Olivier Schmitt, Chercheur postdoctoral de l’UdeM et membre du CEPSI

Jusqu’à il y a environ deux ans, le CEPSI, qui développe des projets de recherche et offre une formation sur les questions liées à la paix et à la sécurité internationale, bénéficiait d’une subvention de la part de la Défense nationale par l’entremise du Forum sur la sécurité et la défense (FSD). Ce programme de bourses d’études de 2,5 millions de dollars par année visait, selon le bilan annuel du FSD de 2009-2010, à « développer et appuyer des compétences universitaires canadiennes solides dans le domaine de la sécurité et de la défense. »

Toujours selon ce même bilan, la subvention accordée au CEPSI était, à cette époque, de 120 000 $. La Défense nationale n’aurait toutefois exercé aucune influence sur le Centre d’études via cette subvention, selon le fondateur et ancien directeur du CEPSI, également professeur honoraire au Département de science politique de l’UdeM, Michel Fortmann. « La Défense nationale n’imposait ni des conférenciers ni un programme, soutient-il . Nous étions totalement autonomes dans la mise sur pied du programme d’enseignement et du programme de recherche. »

Le financement du CEPSI aurait été coupé dans le cadre des compressions budgétaires conservatrices. « Le gouvernement nous a demandé si nous étions utiles à la Défense et nous avons répondu par l’affirmative puisque nous faisons des recherches sur les questions de fond en matière de sécurité, raconte M. Fortmann. Ils nous ont dit que les fonctionnaires, dans leur travail de tous les jours, n’ont pas besoin de nos recherches, donc ils ont coupé le financement. » Selon M. Fortmann, ce type de coupe a également eu lieu dans d’autres domaines de recherche.Désormais, le CEPSI est financé grâce à des fonds accordés directement par l’UdeM.

L’étudiante au baccalauréat en science politique Charlotte Lallemant conçoit cette décision du gouvernement fédéral. « Le Canada est un pays qui est très pacifique, avec peu de menaces et sans risque direct envers les grandes organisations, en tout cas pour l’instant, croit-elle. Alors en se mettant à la place du gouvernement, je comprends que ce centre pouvait apparaître, auprès de certains fonctionnaires, comme étant superflu. »

Le CEPSI ne serait impliqué dans aucun soutien militaire, selon M. Fortmann. « Il est possible que l’Université McGill ait été impliquée dans des recherches plus concrètes sur des systèmes d’armes par exemple, ou plus techniques, mais le CEPSI est vraiment axé sur les relations internationales », affirme-t-il.
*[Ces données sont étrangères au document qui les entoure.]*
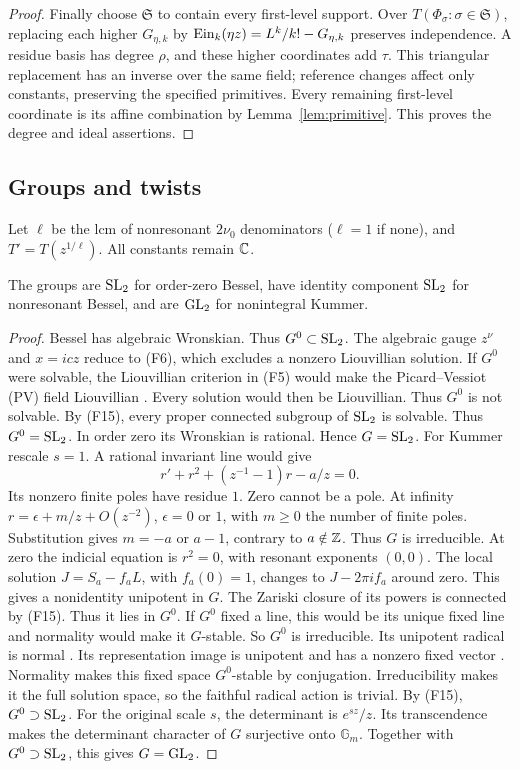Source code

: \begin{proof}
Finally choose $\mathfrak S$ to contain every first-level support.
Over $T(\Phi_\sigma:\sigma\in\mathfrak S)$, replacing each higher
$G_{\eta,k}$ by $\operatorname{Ein}_k(\eta z)=L^k/k!-G_{\eta,k}$ preserves independence.
A residue basis has degree $\rho$, and these higher coordinates add
$\tau$. This triangular replacement has an inverse over the same field;
reference changes affect only constants, preserving the specified primitives.
Every remaining first-level coordinate is its affine combination
by Lemma~\ref{lem:primitive}. This proves the degree and ideal assertions.
\end{proof}

\subsection{Groups and twists}
Let $\ell$ be the lcm of nonresonant $2\nu_0$ denominators ($\ell=1$ if
none), and $T'=T(z^{1/\ell})$. All constants remain $\mathbb{C}$.
\begin{lemma}\label{lem:groups}
The groups are $\operatorname{SL}_2$ for order-zero Bessel, have identity component
$\operatorname{SL}_2$ for nonresonant Bessel, and are $\operatorname{GL}_2$ for nonintegral Kummer.
\end{lemma}
\begin{proof}
Bessel has algebraic Wronskian. Thus $G^0\subset\operatorname{SL}_2$.
The algebraic gauge $z^\nu$ and $x=icz$ reduce to (F6), which excludes
a nonzero Liouvillian solution. If $G^0$ were solvable, the Liouvillian criterion in (F5) would make
the Picard--Vessiot (PV) field Liouvillian \cite[Theorem~1.43, pp.~33--34]{VanDerPutSinger2002Draft}. Every solution would then be Liouvillian. Thus $G^0$ is
not solvable. By (F15), every proper connected subgroup of $\operatorname{SL}_2$
is solvable. Thus $G^0=\operatorname{SL}_2$. In order zero its Wronskian
is rational. Hence $G=\operatorname{SL}_2$.
For Kummer rescale $s=1$. A rational invariant line would give
\begin{equation}\label{eq:core-Riccati}
r'+r^2+(z^{-1}-1)r-a/z=0.
\end{equation}
Its nonzero finite poles have residue $1$. Zero cannot be a pole.
At infinity $r=\epsilon+m/z+O(z^{-2})$, $\epsilon=0$ or $1$, with
$m\ge0$ the number of finite poles. Substitution gives $m=-a$ or $a-1$,
contrary to $a\notin\mathbb{Z}$. Thus $G$ is irreducible.
At zero the indicial equation is $r^2=0$, with resonant exponents $(0,0)$.
The local solution $J=S_a-f_aL$, with $f_a(0)=1$, changes to
$J-2\pi i f_a$ around zero. This gives a nonidentity unipotent in $G$. The Zariski closure of its powers is connected by (F15). Thus it lies in
$G^0$. If $G^0$ fixed a line, this
would be its unique fixed line and normality would make it $G$-stable.
So $G^0$ is irreducible. Its unipotent radical is normal
\cite[\S11.21, p.~157]{Borel1991}.
Its representation image is unipotent \cite[\S4.5, p.~85]{Borel1991}
and has a nonzero fixed vector \cite[\S17.5, Theorem, p.~112]{Humphreys1975}.
Normality makes this fixed space $G^0$-stable by conjugation.
Irreducibility makes it the full solution space, so the faithful radical
action is trivial. By (F15), $G^0\supset\operatorname{SL}_2$.
For the original scale $s$, the determinant is $e^{sz}/z$.
Its transcendence makes the determinant character of $G$ surjective
onto $\mathbb G_m$. Together with $G^0\supset\operatorname{SL}_2$, this gives $G=\operatorname{GL}_2$.
\end{proof}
Partage d’expertise mitigé

Le chercheur postdoctoral de l’UdeM et membre du CEPSI Olivier Schmitt admet que l’expertise des spécialistes est convoitée par l’armée lorsque celle-ci veut mieux comprendre certaines dynamiques politiques sur un sujet. « Je n’ai jamais été financé par l’armée pour faire un projet de recherche, témoigne le chercheur, également réserviste pour la Marine nationale française. Par contre, l’armée me consulte souvent pour des questions politiques, mais je ne me prive pas de leur dire ce que je pense de telle ou telle situation. »
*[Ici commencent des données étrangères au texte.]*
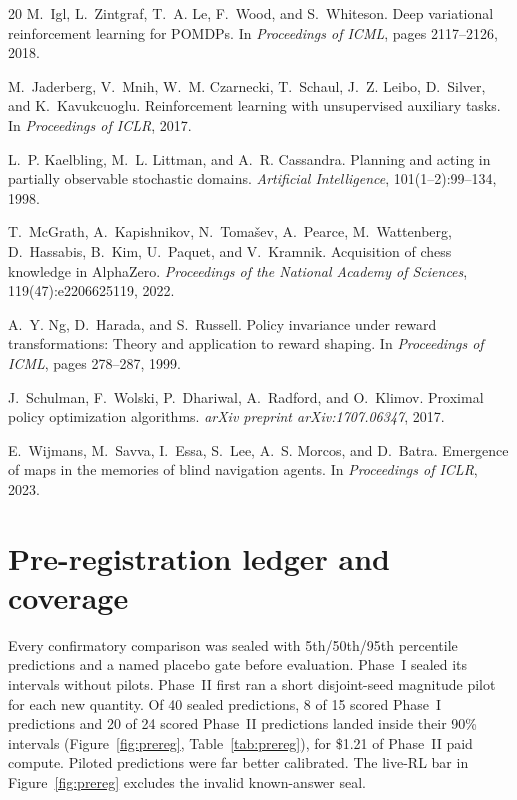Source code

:\documentclass{article}
\begin{document}
\begin{thebibliography}{20}
M.~Igl, L.~Zintgraf, T.~A. Le, F.~Wood, and S.~Whiteson.
\newblock Deep variational reinforcement learning for POMDPs.
\newblock In \emph{Proceedings of ICML}, pages 2117--2126, 2018.

M.~Jaderberg, V.~Mnih, W.~M. Czarnecki, T.~Schaul, J.~Z. Leibo, D.~Silver, and K.~Kavukcuoglu.
\newblock Reinforcement learning with unsupervised auxiliary tasks.
\newblock In \emph{Proceedings of ICLR}, 2017.

L.~P. Kaelbling, M.~L. Littman, and A.~R. Cassandra.
\newblock Planning and acting in partially observable stochastic domains.
\newblock \emph{Artificial Intelligence}, 101(1--2):99--134, 1998.

T.~McGrath, A.~Kapishnikov, N.~Toma\v{s}ev, A.~Pearce, M.~Wattenberg, D.~Hassabis, B.~Kim, U.~Paquet, and V.~Kramnik.
\newblock Acquisition of chess knowledge in AlphaZero.
\newblock \emph{Proceedings of the National Academy of Sciences}, 119(47):e2206625119, 2022.

A.~Y. Ng, D.~Harada, and S.~Russell.
\newblock Policy invariance under reward transformations: Theory and application to reward shaping.
\newblock In \emph{Proceedings of ICML}, pages 278--287, 1999.

J.~Schulman, F.~Wolski, P.~Dhariwal, A.~Radford, and O.~Klimov.
\newblock Proximal policy optimization algorithms.
\newblock \emph{arXiv preprint arXiv:1707.06347}, 2017.

E.~Wijmans, M.~Savva, I.~Essa, S.~Lee, A.~S. Morcos, and D.~Batra.
\newblock Emergence of maps in the memories of blind navigation agents.
\newblock In \emph{Proceedings of ICLR}, 2023.

\end{thebibliography}

\clearpage
\appendix
\normalsize

\section{Pre-registration ledger and coverage}
\label{app:prereg}

Every confirmatory comparison was sealed with 5th/50th/95th percentile predictions and a named placebo gate before evaluation. Phase~I sealed its intervals without pilots. Phase~II first ran a short disjoint-seed magnitude pilot for each new quantity. Of 40 sealed predictions, 8 of 15 scored Phase~I predictions and 20 of 24 scored Phase~II predictions landed inside their 90\% intervals (Figure~\ref{fig:prereg}, Table~\ref{tab:prereg}), for \$1.21 of Phase~II paid compute. Piloted predictions were far better calibrated. The live-RL bar in Figure~\ref{fig:prereg} excludes the invalid known-answer seal.
\end{document}

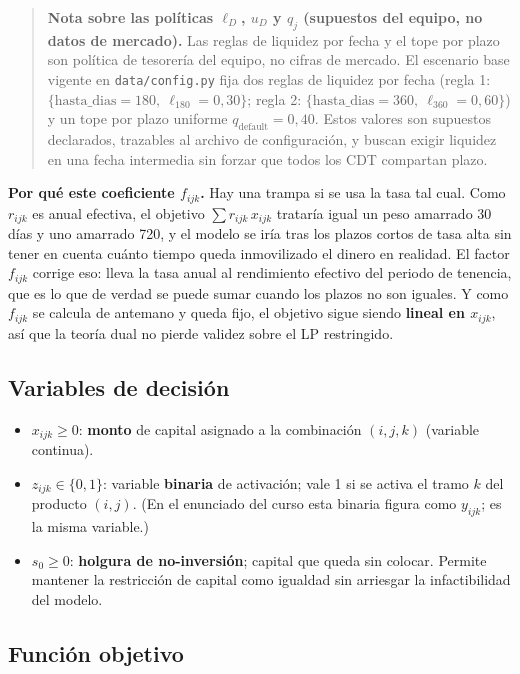 \documentclass[11pt,a4paper]{article}
\begin{document}
\begin{quote}
\textbf{Nota sobre las políticas $\ell_D$, $u_D$ y $q_j$ (supuestos del equipo, no datos de mercado).} Las reglas de liquidez por fecha y el tope por plazo son política de tesorería del equipo, no cifras de mercado. El escenario base vigente en \texttt{data/config.py} fija dos reglas de liquidez por fecha (regla 1: $\{\text{hasta\_dias}=180,\ \ell_{180}=0{,}30\}$; regla 2: $\{\text{hasta\_dias}=360,\ \ell_{360}=0{,}60\}$) y un tope por plazo uniforme $q_{\text{default}} = 0{,}40$. Estos valores son supuestos declarados, trazables al archivo de configuración, y buscan exigir liquidez en una fecha intermedia sin forzar que todos los CDT compartan plazo.
\end{quote}

\textbf{Por qué este coeficiente $f_{ijk}$.} Hay una trampa si se usa la tasa tal cual. Como
$r_{ijk}$ es anual efectiva, el objetivo $\sum r_{ijk}\,x_{ijk}$ trataría igual un peso
amarrado 30 días y uno amarrado 720, y el modelo se iría tras los plazos cortos de tasa alta
sin tener en cuenta cuánto tiempo queda inmovilizado el dinero en realidad. El factor
$f_{ijk}$ corrige eso: lleva la tasa anual al rendimiento efectivo del periodo de tenencia, que
es lo que de verdad se puede sumar cuando los plazos no son iguales. Y como $f_{ijk}$ se
calcula de antemano y queda fijo, el objetivo sigue siendo \textbf{lineal en $x_{ijk}$}, así
que la teoría dual no pierde validez sobre el LP restringido.

\subsection{Variables de decisión}

\begin{itemize}
  \item $x_{ijk} \ge 0$: \textbf{monto} de capital asignado a la combinación $(i, j, k)$ (variable continua).
  \item $z_{ijk} \in \{0, 1\}$: variable \textbf{binaria} de activación; vale 1 si se activa el tramo $k$ del producto $(i, j)$. (En el enunciado del curso esta binaria figura como $y_{ijk}$; es la misma variable.)
  \item $s_0 \ge 0$: \textbf{holgura de no-inversión}; capital que queda sin colocar. Permite mantener la restricción de capital como igualdad sin arriesgar la infactibilidad del modelo.
\end{itemize}

\subsection{Función objetivo}
\end{document}
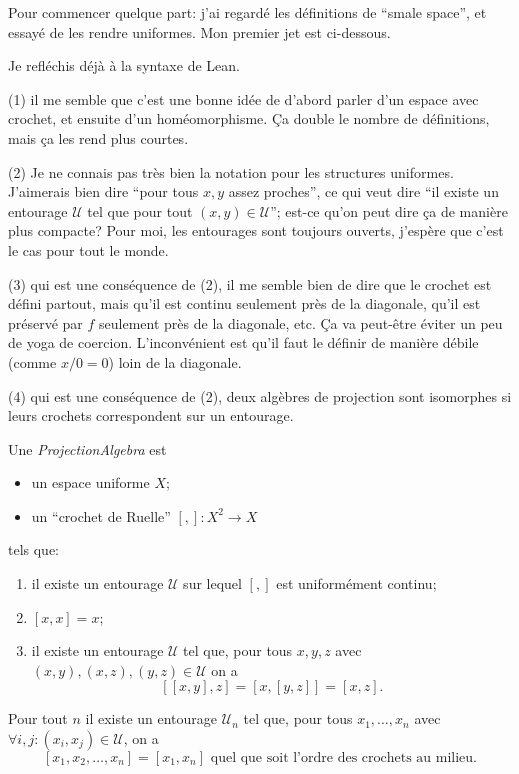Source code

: \documentclass{amsart}
\begin{document}
Pour commencer quelque part: j'ai regard\'e les d\'efinitions de ``smale space'', et essay\'e de les rendre uniformes. Mon premier jet est ci-dessous.

Je refl\'echis d\'ej\`a \`a la syntaxe de Lean.

(1) il me semble que c'est une bonne id\'ee de d'abord parler d'un espace avec crochet, et ensuite d'un hom\'eomorphisme. \c{C}a double le nombre de d\'efinitions, mais \c{c}a les rend plus courtes.

(2) Je ne connais pas tr\`es bien la notation pour les structures uniformes. J'aimerais bien dire ``pour tous $x,y$ assez proches'', ce qui veut dire ``il existe un entourage $\mathcal U$ tel que pour tout $(x,y)\in\mathcal U$''; est-ce qu'on peut dire \c{c}a de mani\`ere plus compacte? Pour moi, les entourages sont toujours ouverts, j'esp\`ere que c'est le cas pour tout le monde.

(3) qui est une cons\'equence de (2), il me semble bien de dire que le crochet est d\'efini partout, mais qu'il est continu seulement pr\`es de la diagonale, qu'il est pr\'eserv\'e par $f$ seulement pr\`es de la diagonale, etc. \c{C}a va peut-\^etre \'eviter un peu de yoga de coercion. L'inconv\'enient est qu'il faut le d\'efinir de mani\`ere d\'ebile (comme $x/0=0$) loin de la diagonale.

(4) qui est une cons\'equence de (2), deux alg\`ebres de projection sont isomorphes si leurs crochets correspondent sur un entourage.

\begin{defn}
  Une \emph{ProjectionAlgebra} est
  \begin{itemize}
  \item un espace uniforme $X$;
  \item un ``crochet de Ruelle'' $[,]\colon X^2\to X$
  \end{itemize}
  tels que:
  \begin{enumerate}
  \item il existe un entourage $\mathcal U$ sur lequel $[,]$ est uniform\'ement continu;
  \item $[x,x]=x$;
  \item il existe un entourage $\mathcal U$ tel que, pour tous $x,y,z$ avec $(x,y),(x,z),(y,z)\in\mathcal U$ on a
    \[[[x,y],z]=[x,[y,z]]=[x,z].\]
  \end{enumerate}
\end{defn}

\begin{lem}
  Pour tout $n$ il existe un entourage $\mathcal U_n$ tel que, pour tous $x_1,\dots,x_n$ avec $\forall i,j:(x_i,x_j)\in\mathcal U$, on a
  \[[x_1,x_2,\dots,x_n]=[x_1,x_n]\text{ quel que soit l'ordre des crochets au milieu}.\]
\end{lem}
\end{document}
Laurent Lafrance, l’un des organisateurs d’une future branche du club officiel d’étudiants et de jeunes internationalistes pour l’égalité sociale (EJIES) — un club qui s’oppose à l’impérialisme et qui est sur le point de naître à l’UdeM — s’inquiète des liens que peut entretenir l’armée avec les centres d’études axés sur le militarisme.« Si les études militaires sont utilisées par l’armée, il peut y avoir une intégration directe de celle-ci dans les universités, explique-t-il. Il y a également des risques que le savoir et les capacités des étudiants soient utilisés pour renforcer et développer l’armée. »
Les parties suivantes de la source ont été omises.